Instinet paid more than $800,000 to settle SEC charges that it gave commission rebates to an investment adviser who then used them to make improper payments to his ex-wife and to fund a personal residence.

A broker paid more than $800,000 to settle Securities and Exchange Commission charges that it gave commission rebates to an investment advisory firm, whose president then used them to make improper payments to his ex-wife and to pay for a personal residence.

The SEC found that the broker, Instinet, approved about $430,000 in so-called soft-dollar payments to J.S. Oliver Capital Management, from January 2009 through July 2010 that the firm did not properly disclose to its clients.

Soft dollars are credits that brokerages give to advisers for commissions charged to their clients for trades in their accounts. They can legally be used to pay for brokerage and research services, as long as they are fully disclosed.

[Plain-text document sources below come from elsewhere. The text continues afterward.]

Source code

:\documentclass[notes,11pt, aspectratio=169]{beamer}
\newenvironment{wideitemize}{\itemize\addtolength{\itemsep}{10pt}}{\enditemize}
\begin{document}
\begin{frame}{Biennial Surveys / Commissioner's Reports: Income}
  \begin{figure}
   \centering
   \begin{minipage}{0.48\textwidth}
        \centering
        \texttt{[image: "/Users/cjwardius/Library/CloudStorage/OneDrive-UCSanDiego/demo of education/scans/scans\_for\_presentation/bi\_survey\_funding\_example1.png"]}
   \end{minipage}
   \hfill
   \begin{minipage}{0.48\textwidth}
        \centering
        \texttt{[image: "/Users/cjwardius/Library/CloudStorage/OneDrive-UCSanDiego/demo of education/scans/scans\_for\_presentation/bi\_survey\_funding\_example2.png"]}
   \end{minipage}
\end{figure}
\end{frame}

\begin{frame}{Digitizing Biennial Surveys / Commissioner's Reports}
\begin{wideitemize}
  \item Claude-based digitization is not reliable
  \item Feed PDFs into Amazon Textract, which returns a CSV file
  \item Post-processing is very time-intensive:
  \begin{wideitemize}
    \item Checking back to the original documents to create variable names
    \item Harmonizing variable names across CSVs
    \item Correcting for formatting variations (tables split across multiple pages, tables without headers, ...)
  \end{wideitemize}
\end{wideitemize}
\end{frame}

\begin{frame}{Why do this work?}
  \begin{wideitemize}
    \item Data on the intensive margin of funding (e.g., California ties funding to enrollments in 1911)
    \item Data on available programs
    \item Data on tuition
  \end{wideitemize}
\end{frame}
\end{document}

The SEC said that Instinet ignored “red flags” that the adviser was misusing the soft dollars, including $329,000 for the ex-wife of J.S. Oliver’s president, Ian Mausner; $65,000 for 13 months of inflated rent payments at Mr. Mausner’s home office and more than $40,000 for two payments on Mr. Mausner’s New York City timeshare.

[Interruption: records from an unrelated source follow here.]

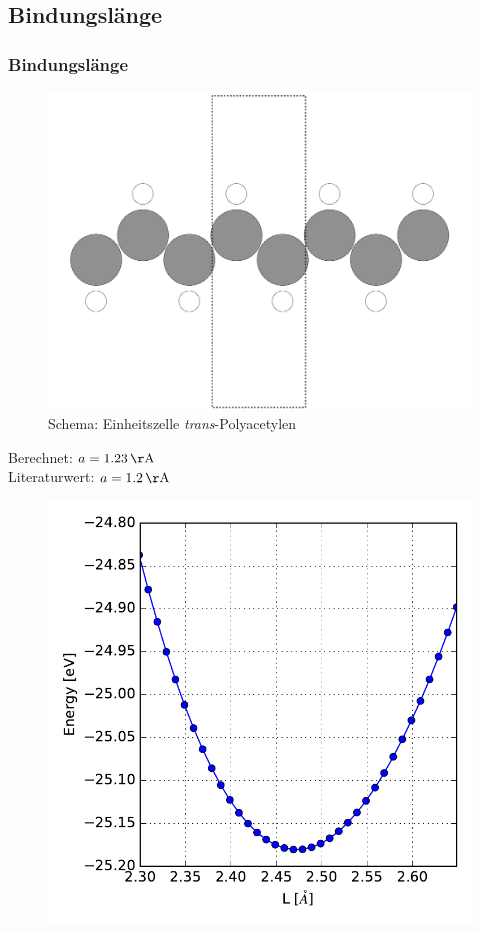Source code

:\subsection{Bindungslänge}
\begin{frame}
\frametitle{Bindungslänge}
\begin{minipage}{0.49\textwidth}
\begin{figure}[]
	\centering
	\includegraphics[width = .7\textwidth]{Images/polyacetylene/convergence/polyacetylene_nice_unit_cell}
	\captionsetup{justification = centering}
	\caption{Schema: Einheitszelle \emph{trans}-Polyacetylen}
\end{figure}
Berechnet: $a = \unit[1.23]{\AA}$\\
Literaturwert\footnotemark: $a = \unit[1.2]{\AA}$
\end{minipage}
\begin{minipage}{0.49\textwidth}
\begin{figure}
\centering
\includegraphics[width = .95\textwidth]{Images/polyacetylene/convergence/unit_cell_length}

\end{figure}
\end{minipage}
\end{frame}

Instinet settled without admitting or denying the charges. Instinet’s attorney, Jonathan Pressman, a partner at WilmerHale, declined to comment. The SEC charged J.S. Oliver and Mr. Mausner separately in August.

“Instinet repeatedly approved soft dollar payments despite clear warning signs that J.S. Oliver and Mausner were improperly using client funds for their benefit,” Marshall S. Sprung, co-chief of the SEC Enforcement Division’s Asset Management Unit, said in a statement. “Brokers perform a crucial gatekeeper function in approving soft dollar payments, and they cannot turn a blind eye to red flags that investment advisers may be breaching their fiduciary duty to clients.”

J.S. Oliver said that the soft dollars would be used for “evaluating potential investment opportunities” and for “overhead expenses,” according to the SEC claim.

But the agency said that Instinet should have known that the payments for Mr. Mausner’s ex-wife were fishy because she was not being compensated as an employee “but rather…to satisfy Mausner’s personal obligation.”